Title: Re: With Christ in the School of Prayer
Post by: Soldier4Christ on September 02, 2006, 05:34:08 PM
Still further to confirm this faith in the Father-love of God, Christ speaks
   a third word:  ‘Your Father knoweth what things ye have need of before ye
   ask Him.’  At first sight it might appear as if this thought made prayer
   less needful:  God knows far better than we what we need.  But as we get a
   deeper insight into what prayer really is, this truth will help much to
   strengthen our faith.  It will teach us that we do not need, as the heathen,
   with the multitude and urgency of our words, to compel an unwilling God to
   listen to us.  It will lead to a holy thoughtfulness and silence in prayer
   as it suggests the question:  Does my Father really know that I need this?
   It will, when once we have been led by the Spirit to the certainty that our
   request is indeed something that, according to the Word, we do need for
   God’s glory, give us wonderful confidence to say, My Father knows I need it
   and must have it.  And if there be any delay in the answer, it will teach us
   in quiet perseverance to hold on:  FATHER!  THOU KNOWEST I need it.  O the
   blessed liberty and simplicity of a child that Christ our Teacher would fain
   cultivate in us, as we draw near to God:  let us look up to the Father until
   His Spirit works it in us.  Let us sometimes in our prayers, when we are in
   danger of being so occupied with our fervent, urgent petitions, as to forget
   that the Father knows and hears, let us hold still and just quietly say:  My
   Father sees, my Father hears, my Father knows; it will help our faith to
   take the answer, and to say:  We know that we have the petitions we have
   asked of Him.

   And now, all ye who have anew entered the school of Christ to be taught to
   pray, take these lessons, practise them, and trust Him to perfect you in
   them.  Dwell much in the inner chamber, with the door shut—shut in from men,
   shut up with God; it is there the Father waits you, it is there Jesus will
   teach you to pray.  To be alone in secret with THE FATHER:  this be your
   highest joy.  To be assured that THE FATHER will openly reward the secret
   prayer, so that it cannot remain unblessed:  this be your strength day by
   day.  And to know that THE FATHER knows that you need what you ask;  this be
   your liberty to bring every need, in the assurance that your God will supply
   it according to His riches in Glory in Christ Jesus.

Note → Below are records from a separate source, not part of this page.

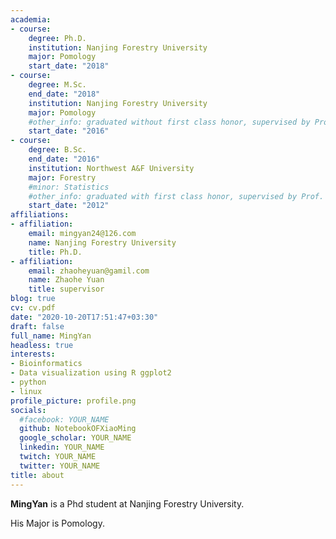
 ```yaml
---
academia:
- course:
    degree: Ph.D.
    institution: Nanjing Forestry University
    major: Pomology
    start_date: "2018"
- course:
    degree: M.Sc.
    end_date: "2018"
    institution: Nanjing Forestry University
    major: Pomology
    #other_info: graduated without first class honor, supervised by Prof. Very Cool!
    start_date: "2016"
- course:
    degree: B.Sc.
    end_date: "2016"
    institution: Northwest A&F University
    major: Forestry
    #minor: Statistics
    #other_info: graduated with first class honor, supervised by Prof.  Cool!
    start_date: "2012"
affiliations:
- affiliation:
    email: mingyan24@126.com
    name: Nanjing Forestry University
    title: Ph.D.
- affiliation:
    email: zhaoheyuan@gamil.com
    name: Zhaohe Yuan
    title: supervisor
blog: true
cv: cv.pdf
date: "2020-10-20T17:51:47+03:30"
draft: false
full_name: MingYan
headless: true
interests:
- Bioinformatics
- Data visualization using R ggplot2
- python
- linux
profile_picture: profile.png
socials:
  #facebook: YOUR_NAME
  github: NotebookOFXiaoMing
  google_scholar: YOUR_NAME
  linkedin: YOUR_NAME
  twitch: YOUR_NAME
  twitter: YOUR_NAME
title: about
---
```


**MingYan** is a Phd student at Nanjing Forestry University.


His Major is Pomology. 


[1]: ahadsfsa.com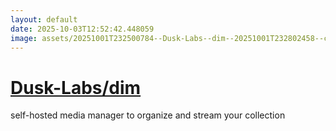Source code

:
 ```yaml
---
layout: default
date: 2025-10-03T12:52:42.448059
image: assets/20251001T232500784--Dusk-Labs--dim--20251001T232802458--cropped.png
---
```


# [Dusk-Labs/dim](https://github.com/Dusk-Labs/dim)

self-hosted media manager to organize and stream your collection
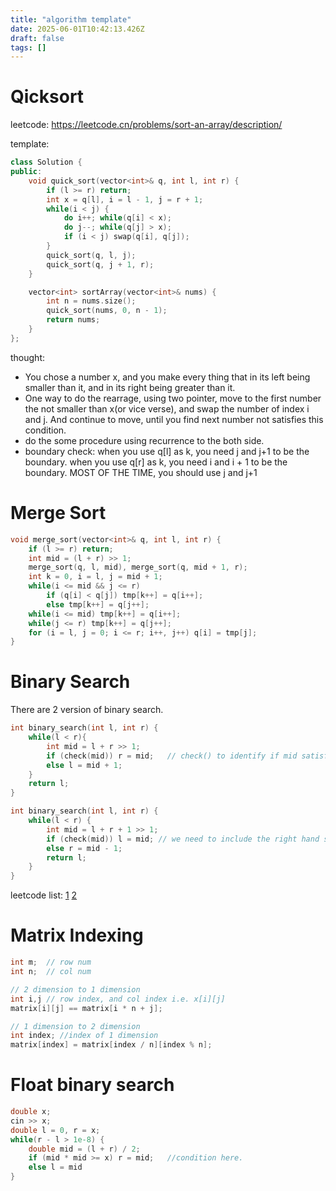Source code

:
 ```yaml
---
title: "algorithm template"
date: 2025-06-01T10:42:13.426Z
draft: false
tags: []
---
```


# Qicksort

leetcode: https://leetcode.cn/problems/sort-an-array/description/

template:
```cpp
class Solution {
public:
    void quick_sort(vector<int>& q, int l, int r) {
        if (l >= r) return;
        int x = q[l], i = l - 1, j = r + 1;
        while(i < j) {
            do i++; while(q[i] < x);
            do j--; while(q[j] > x);
            if (i < j) swap(q[i], q[j]);
        }
        quick_sort(q, l, j);
        quick_sort(q, j + 1, r);
    }

    vector<int> sortArray(vector<int>& nums) {
        int n = nums.size();
        quick_sort(nums, 0, n - 1);
        return nums;
    }
};

```
thought: 
- You chose a number x, and you make every thing that in its left being smaller than it, and in its right being greater than it.
- One way to do the rearrage, using two pointer, move to the first number the not smaller than x(or vice verse), and swap the number of index i and j. And continue to move, until you find next number not satisfies this condition.
- do the some procedure using recurrence to the both side.
- boundary check: when you use q\[l\] as k, you need j and j+1 to be the boundary. when you use q\[r\] as k, you need i and i + 1 to be the boundary. MOST OF THE TIME, you should use j and j+1

# Merge Sort
```c
void merge_sort(vector<int>& q, int l, int r) {
	if (l >= r) return;
	int mid = (l + r) >> 1;
	merge_sort(q, l, mid), merge_sort(q, mid + 1, r);
	int k = 0, i = l, j = mid + 1;
	while(i <= mid && j <= r)
		if (q[i] < q[j]) tmp[k++] = q[i++];
		else tmp[k++] = q[j++];
	while(i <= mid) tmp[k++] = q[i++];
	while(j <= r) tmp[k++] = q[j++];
	for (i = l, j = 0; i <= r; i++, j++) q[i] = tmp[j]; 
}
```


# Binary Search
There are 2 version of binary search.
```c
int binary_search(int l, int r) {
	while(l < r){
		int mid = l + r >> 1;
		if (check(mid)) r = mid;   // check() to identify if mid satisfy the property. If yes, then we need to include mid too, if not, we need do not include mid.
		else l = mid + 1;
	}
	return l;
}

int binary_search(int l, int r) {
	while(l < r) {
		int mid = l + r + 1 >> 1;
		if (check(mid)) l = mid; // we need to include the right hand side this time. and mid is ok, so we need to include it, too.
		else r = mid - 1;
		return l;
	}
}
```

leetcode list:
[1](https://leetcode.cn/problems/search-a-2d-matrix/?envType=study-plan-v2&envId=top-100-liked)
[2](https://leetcode.cn/problems/find-minimum-in-rotated-sorted-array/description/)

# Matrix Indexing
```c
int m;  // row num
int n;  // col num

// 2 dimension to 1 dimension
int i,j // row index, and col index i.e. x[i][j]
matrix[i][j] == matrix[i * n + j];

// 1 dimension to 2 dimension
int index; //index of 1 dimension
matrix[index] = matrix[index / n][index % n];
```
# Float binary search
```c
double x;
cin >> x;
double l = 0, r = x;
while(r - l > 1e-8) {
	double mid = (l + r) / 2;
	if (mid * mid >= x) r = mid;   //condition here.
	else l = mid
}
```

   ‘LORD, TEACH US TO PRAY.’


   Blessed Saviour!  with my whole heart I do bless Thee for the appointment of
   the inner chamber, as the school where Thou meetest each of Thy pupils
   alone, and revealest to him the Father.  O my Lord!  strengthen my faith so
   in the Father’s tender love and kindness, that as often as I feel sinful or
   troubled, the first instinctive thought may be to go where I know the Father
   waits me, and where prayer never can go unblessed.  Let the thought that He
   knows my need before I ask, bring me, in great restfulness of faith, to
   trust that He will give what His child requires.  O let the place of secret
   prayer become to me the most beloved spot of earth.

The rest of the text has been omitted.